Pehe, a former political analyst for RFE/RL, said:
"We came up with the intent to do exactly this -- we came up to tell people, 'Look, your future is in your hands. If you leave everything in the hands of politicians, many of whom are really still influenced by the patterns of behavior that were common under the Communist system, you will not be living in a truly democratic society.' "
Earlier this week, the founders of Impuls '99 called a press conference to issue a manifesto that they entitled "An Invitation to All Members of Society."
Signed by more than 200 intellectuals, academics, writers and religious leaders, the document said that Impuls '99 seeks to be a voice ringing out at what it called "an important moment of history from within our cultural and spiritual lives."
The writer said that many Czechs have lost faith in democratic institutions because of failures of the Czech political leadership.
Political scientists use the term "civil society" to describe a society in which people participate effectively in groups, such as associations, charities, churches and interest groups to mediate between themselves and their governments, balancing the powers of government and enhancing the power of citizens.
Another of the Impuls '99 spokesmen, sociologist and theologian Tomas Halik, said in a radio interview this week that the group doesn't intend to become a mass movement or political party. Halik:
"[We don't want] to transform ourselves into a political party. That would be a shame, and I think we have the potential to do more. It's a much broader grouping, which certainly doesn't pretend to be capable of providing set answers to every controversial question. But it can, by initiating debate and bringing up certain arguments both pro and con on issues, revitalize political discussion in society."
Although both Halik and Pehe are advisors to Czech President Vaclav Havel, they say Havel wasn't involved in forming Impuls '99. Pehe says the group's founders informed Havel and political leaders of the group's details a day before their public declaration.
Pehe says Czech citizens, Czech immigrants living abroad, and others internationally have showered the group with expressions of interest, offers of support and requests to participate. He says that all are told that new participants are welcome but only if they intend to participate actively in the group's work.

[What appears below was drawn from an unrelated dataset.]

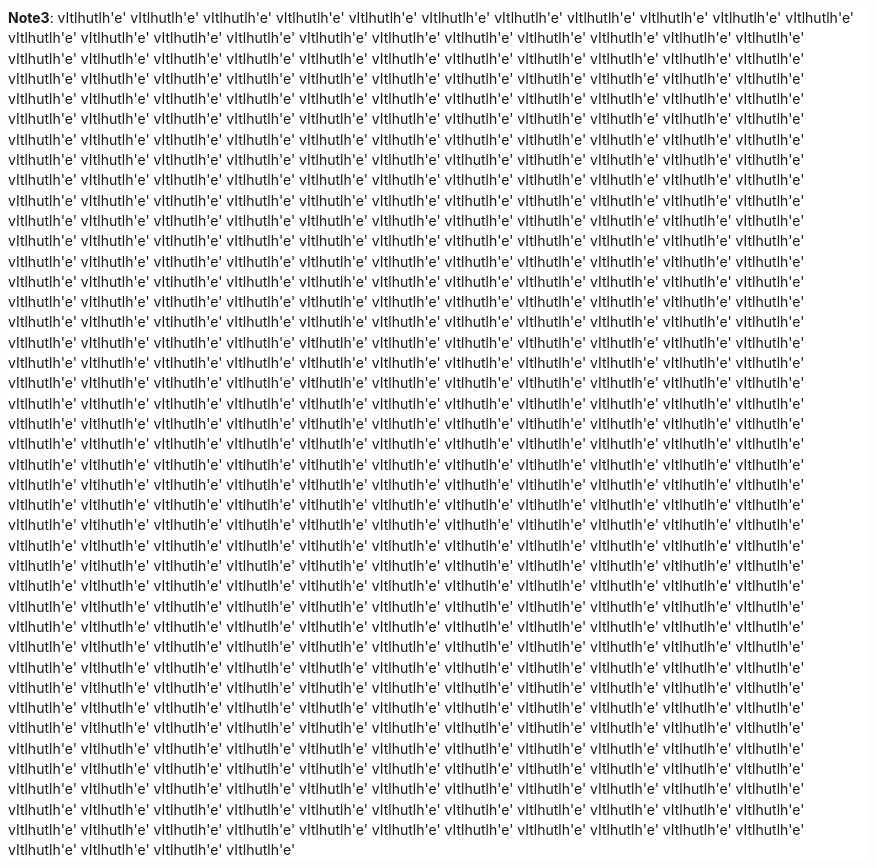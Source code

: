 **Note3**: vItlhutlh'e' vItlhutlh'e' vItlhutlh'e' vItlhutlh'e' vItlhutlh'e' vItlhutlh'e' vItlhutlh'e' vItlhutlh'e' vItlhutlh'e' vItlhutlh'e' vItlhutlh'e' vItlhutlh'e' vItlhutlh'e' vItlhutlh'e' vItlhutlh'e' vItlhutlh'e' vItlhutlh'e' vItlhutlh'e' vItlhutlh'e' vItlhutlh'e' vItlhutlh'e' vItlhutlh'e' vItlhutlh'e' vItlhutlh'e' vItlhutlh'e' vItlhutlh'e' vItlhutlh'e' vItlhutlh'e' vItlhutlh'e' vItlhutlh'e' vItlhutlh'e' vItlhutlh'e' vItlhutlh'e' vItlhutlh'e' vItlhutlh'e' vItlhutlh'e' vItlhutlh'e' vItlhutlh'e' vItlhutlh'e' vItlhutlh'e' vItlhutlh'e' vItlhutlh'e' vItlhutlh'e' vItlhutlh'e' vItlhutlh'e' vItlhutlh'e' vItlhutlh'e' vItlhutlh'e' vItlhutlh'e' vItlhutlh'e' vItlhutlh'e' vItlhutlh'e' vItlhutlh'e' vItlhutlh'e' vItlhutlh'e' vItlhutlh'e' vItlhutlh'e' vItlhutlh'e' vItlhutlh'e' vItlhutlh'e' vItlhutlh'e' vItlhutlh'e' vItlhutlh'e' vItlhutlh'e' vItlhutlh'e' vItlhutlh'e' vItlhutlh'e' vItlhutlh'e' vItlhutlh'e' vItlhutlh'e' vItlhutlh'e' vItlhutlh'e' vItlhutlh'e' vItlhutlh'e' vItlhutlh'e' vItlhutlh'e' vItlhutlh'e' vItlhutlh'e' vItlhutlh'e' vItlhutlh'e' vItlhutlh'e' vItlhutlh'e' vItlhutlh'e' vItlhutlh'e' vItlhutlh'e' vItlhutlh'e' vItlhutlh'e' vItlhutlh'e' vItlhutlh'e' vItlhutlh'e' vItlhutlh'e' vItlhutlh'e' vItlhutlh'e' vItlhutlh'e' vItlhutlh'e' vItlhutlh'e' vItlhutlh'e' vItlhutlh'e' vItlhutlh'e' vItlhutlh'e' vItlhutlh'e' vItlhutlh'e' vItlhutlh'e' vItlhutlh'e' vItlhutlh'e' vItlhutlh'e' vItlhutlh'e' vItlhutlh'e' vItlhutlh'e' vItlhutlh'e' vItlhutlh'e' vItlhutlh'e' vItlhutlh'e' vItlhutlh'e' vItlhutlh'e' vItlhutlh'e' vItlhutlh'e' vItlhutlh'e' vItlhutlh'e' vItlhutlh'e' vItlhutlh'e' vItlhutlh'e' vItlhutlh'e' vItlhutlh'e' vItlhutlh'e' vItlhutlh'e' vItlhutlh'e' vItlhutlh'e' vItlhutlh'e' vItlhutlh'e' vItlhutlh'e' vItlhutlh'e' vItlhutlh'e' vItlhutlh'e' vItlhutlh'e' vItlhutlh'e' vItlhutlh'e' vItlhutlh'e' vItlhutlh'e' vItlhutlh'e' vItlhutlh'e' vItlhutlh'e' vItlhutlh'e' vItlhutlh'e' vItlhutlh'e' vItlhutlh'e' vItlhutlh'e' vItlhutlh'e' vItlhutlh'e' vItlhutlh'e' vItlhutlh'e' vItlhutlh'e' vItlhutlh'e' vItlhutlh'e' vItlhutlh'e' vItlhutlh'e' vItlhutlh'e' vItlhutlh'e' vItlhutlh'e' vItlhutlh'e' vItlhutlh'e' vItlhutlh'e' vItlhutlh'e' vItlhutlh'e' vItlhutlh'e' vItlhutlh'e' vItlhutlh'e' vItlhutlh'e' vItlhutlh'e' vItlhutlh'e' vItlhutlh'e' vItlhutlh'e' vItlhutlh'e' vItlhutlh'e' vItlhutlh'e' vItlhutlh'e' vItlhutlh'e' vItlhutlh'e' vItlhutlh'e' vItlhutlh'e' vItlhutlh'e' vItlhutlh'e' vItlhutlh'e' vItlhutlh'e' vItlhutlh'e' vItlhutlh'e' vItlhutlh'e' vItlhutlh'e' vItlhutlh'e' vItlhutlh'e' vItlhutlh'e' vItlhutlh'e' vItlhutlh'e' vItlhutlh'e' vItlhutlh'e' vItlhutlh'e' vItlhutlh'e' vItlhutlh'e' vItlhutlh'e' vItlhutlh'e' vItlhutlh'e' vItlhutlh'e' vItlhutlh'e' vItlhutlh'e' vItlhutlh'e' vItlhutlh'e' vItlhutlh'e' vItlhutlh'e' vItlhutlh'e' vItlhutlh'e' vItlhutlh'e' vItlhutlh'e' vItlhutlh'e' vItlhutlh'e' vItlhutlh'e' vItlhutlh'e' vItlhutlh'e' vItlhutlh'e' vItlhutlh'e' vItlhutlh'e' vItlhutlh'e' vItlhutlh'e' vItlhutlh'e' vItlhutlh'e' vItlhutlh'e' vItlhutlh'e' vItlhutlh'e' vItlhutlh'e' vItlhutlh'e' vItlhutlh'e' vItlhutlh'e' vItlhutlh'e' vItlhutlh'e' vItlhutlh'e' vItlhutlh'e' vItlhutlh'e' vItlhutlh'e' vItlhutlh'e' vItlhutlh'e' vItlhutlh'e' vItlhutlh'e' vItlhutlh'e' vItlhutlh'e' vItlhutlh'e' vItlhutlh'e' vItlhutlh'e' vItlhutlh'e' vItlhutlh'e' vItlhutlh'e' vItlhutlh'e' vItlhutlh'e' vItlhutlh'e' vItlhutlh'e' vItlhutlh'e' vItlhutlh'e' vItlhutlh'e' vItlhutlh'e' vItlhutlh'e' vItlhutlh'e' vItlhutlh'e' vItlhutlh'e' vItlhutlh'e' vItlhutlh'e' vItlhutlh'e' vItlhutlh'e' vItlhutlh'e' vItlhutlh'e' vItlhutlh'e' vItlhutlh'e' vItlhutlh'e' vItlhutlh'e' vItlhutlh'e' vItlhutlh'e' vItlhutlh'e' vItlhutlh'e' vItlhutlh'e' vItlhutlh'e' vItlhutlh'e' vItlhutlh'e' vItlhutlh'e' vItlhutlh'e' vItlhutlh'e' vItlhutlh'e' vItlhutlh'e' vItlhutlh'e' vItlhutlh'e' vItlhutlh'e' vItlhutlh'e' vItlhutlh'e' vItlhutlh'e' vItlhutlh'e' vItlhutlh'e' vItlhutlh'e' vItlhutlh'e' vItlhutlh'e' vItlhutlh'e' vItlhutlh'e' vItlhutlh'e' vItlhutlh'e' vItlhutlh'e' vItlhutlh'e' vItlhutlh'e' vItlhutlh'e' vItlhutlh'e' vItlhutlh'e' vItlhutlh'e' vItlhutlh'e' vItlhutlh'e' vItlhutlh'e' vItlhutlh'e' vItlhutlh'e' vItlhutlh'e' vItlhutlh'e' vItlhutlh'e' vItlhutlh'e' vItlhutlh'e' vItlhutlh'e' vItlhutlh'e' vItlhutlh'e' vItlhutlh'e' vItlhutlh'e' vItlhutlh'e' vItlhutlh'e' vItlhutlh'e' vItlhutlh'e' vItlhutlh'e' vItlhutlh'e' vItlhutlh'e' vItlhutlh'e' vItlhutlh'e' vItlhutlh'e' vItlhutlh'e' vItlhutlh'e' vItlhutlh'e' vItlhutlh'e' vItlhutlh'e' vItlhutlh'e' vItlhutlh'e' vItlhutlh'e' vItlhutlh'e' vItlhutlh'e' vItlhutlh'e' vItlhutlh'e' vItlhutlh'e' vItlhutlh'e' vItlhutlh'e' vItlhutlh'e' vItlhutlh'e' vItlhutlh'e' vItlhutlh'e' vItlhutlh'e' vItlhutlh'e' vItlhutlh'e' vItlhutlh'e' vItlhutlh'e' vItlhutlh'e' vItlhutlh'e' vItlhutlh'e' vItlhutlh'e' vItlhutlh'e' vItlhutlh'e' vItlhutlh'e' vItlhutlh'e' vItlhutlh'e' vItlhutlh'e' vItlhutlh'e' vItlhutlh'e' vItlhutlh'e' vItlhutlh'e' vItlhutlh'e' vItlhutlh'e' vItlhutlh'e' vItlhutlh'e' vItlhutlh'e' vItlhutlh'e' vItlhutlh'e' vItlhutlh'e' vItlhutlh'e' vItlhutlh'e' vItlhutlh'e' vItlhutlh'e' vItlhutlh'e' vItlhutlh'e' vItlhutlh'e' vItlhutlh'e' vItlhutlh'e' vItlhutlh'e' vItlhutlh'e' vItlhutlh'e' vItlhutlh'e' vItlhutlh'e' vItlhutlh'e' vItlhutlh'e' vItlhutlh'e' vItlhutlh'e' vItlhutlh'e' vItlhutlh'e' vItlhutlh'e' vItlhutlh'e' vItlhutlh'e' vItlhutlh'e' vItlhutlh'e' vItlhutlh'e' vItlhutlh'e' vItlhutlh'e' vItlhutlh'e' vItlhutlh'e' vItlhutlh'e' vItlhutlh'e' vItlhutlh'e' vItlhutlh'e' vItlhutlh'e' vItlhutlh'e' vItlhutlh'e' vItlhutlh'e' vItlhutlh'e' vItlhutlh'e' vItlhutlh'e' vItlhutlh'e' vItlhutlh'e' vItlhutlh'e' vItlhutlh'e' vItlhutlh'e' vItlhutlh'e' vItlhutlh'e' vItlhutlh'e' vItlhutlh'e' vItlhutlh'e' vItlhutlh'e' vItlhutlh'e' vItlhutlh'e' vItlhutlh'e' vItlhutlh'e' vItlhutlh'e' vItlhutlh'e' vItlhutlh'e' vItlhutlh'e' vItlhutlh'e' vItlhutlh'e' vItlhutlh'e' vItlhutlh'e' vItlhutlh'e' vItlhutlh'e' vItlhutlh'e' vItlhutlh'e' vItlhutlh'e' vItlhutlh'e' vItlhutlh'e' vItlhutlh'e' vItlhutlh'e' vItlhutlh'e' vItlhutlh'e' vItlhutlh'e' vItlhutlh'e' vItlhutlh'e'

In the interview, Pehe said that Czechs may face greater difficulties than Poles and Hungarians in re-establishing active civil participation in public affairs. Pehe:
"The Czech Republic differs from Poland and Hungary in that Czechoslovakia experienced something that we called the period of normalization. That means that after the invasion of the Soviet-led armies in 1968, basically, a new Stalinist regime was installed in this country and civil society was suddenly suppressed."

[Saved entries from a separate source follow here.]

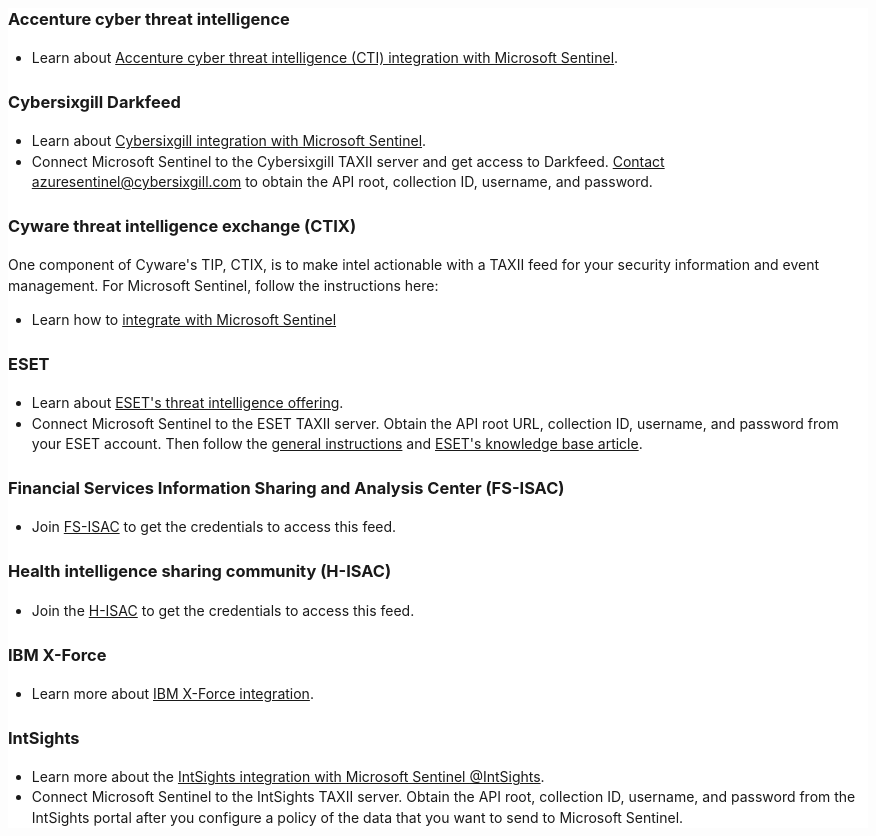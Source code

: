 ### Accenture cyber threat intelligence

- Learn about [Accenture cyber threat intelligence (CTI) integration with Microsoft Sentinel](https://www.accenture.com/us-en/services/security/cyber-resilience).

### Cybersixgill Darkfeed

- Learn about [Cybersixgill integration with Microsoft Sentinel](https://www.cybersixgill.com/partners/azure-sentinel/).
- Connect Microsoft Sentinel to the Cybersixgill TAXII server and get access to Darkfeed. [Contact azuresentinel@cybersixgill.com](mailto://azuresentinel@cybersixgill.com) to obtain the API root, collection ID, username, and password.

### Cyware threat intelligence exchange (CTIX)

One component of Cyware's TIP, CTIX, is to make intel actionable with a TAXII feed for your security information and event management. For Microsoft Sentinel, follow the instructions here:

 - Learn how to [integrate with Microsoft Sentinel](https://techdocs.cyware.com/en/299670-419978-configure-subscribers-to-receive-ctix-threat-intel-over-taxii.html#299670-13832-integrate-with-microsoft-sentinel)
 
### ESET

- Learn about [ESET's threat intelligence offering](https://www.eset.com/int/business/services/threat-intelligence/).
- Connect Microsoft Sentinel to the ESET TAXII server. Obtain the API root URL, collection ID, username, and password from your ESET account. Then follow the [general instructions](connect-threat-intelligence-taxii.md) and [ESET's knowledge base article](https://support.eset.com/en/kb8314-eset-threat-intelligence-with-ms-azure-sentinel).

### Financial Services Information Sharing and Analysis Center (FS-ISAC)

- Join [FS-ISAC](https://www.fsisac.com/membership?utm_campaign=ThirdParty&utm_source=MSFT&utm_medium=ThreatFeed-Join) to get the credentials to access this feed.

### Health intelligence sharing community (H-ISAC)

- Join the [H-ISAC](https://h-isac.org/) to get the credentials to access this feed.

### IBM X-Force

- Learn more about [IBM X-Force integration](https://www.ibm.com/security/xforce).

### IntSights

- Learn more about the [IntSights integration with Microsoft Sentinel @IntSights](https://intsights.com/resources/intsights-microsoft-azure-sentinel).
- Connect Microsoft Sentinel to the IntSights TAXII server. Obtain the API root, collection ID, username, and password from the IntSights portal after you configure a policy of the data that you want to send to Microsoft Sentinel.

Pehe says he doesn't blame Czech political leaders alone for the failure to develop mechanisms by which ordinary Czechs could be involved in public policy issues. He says the politicians, as Pehe put it, "simply were filling a vacuum left by the passivity of the intellectual community and the indifference of the public."
Besides the study to be launched next month, Impuls '99's leaders say they plan to publish other documents, organize conferences and launch public debate on issues such as the rule of law, European integration and educational opportunity.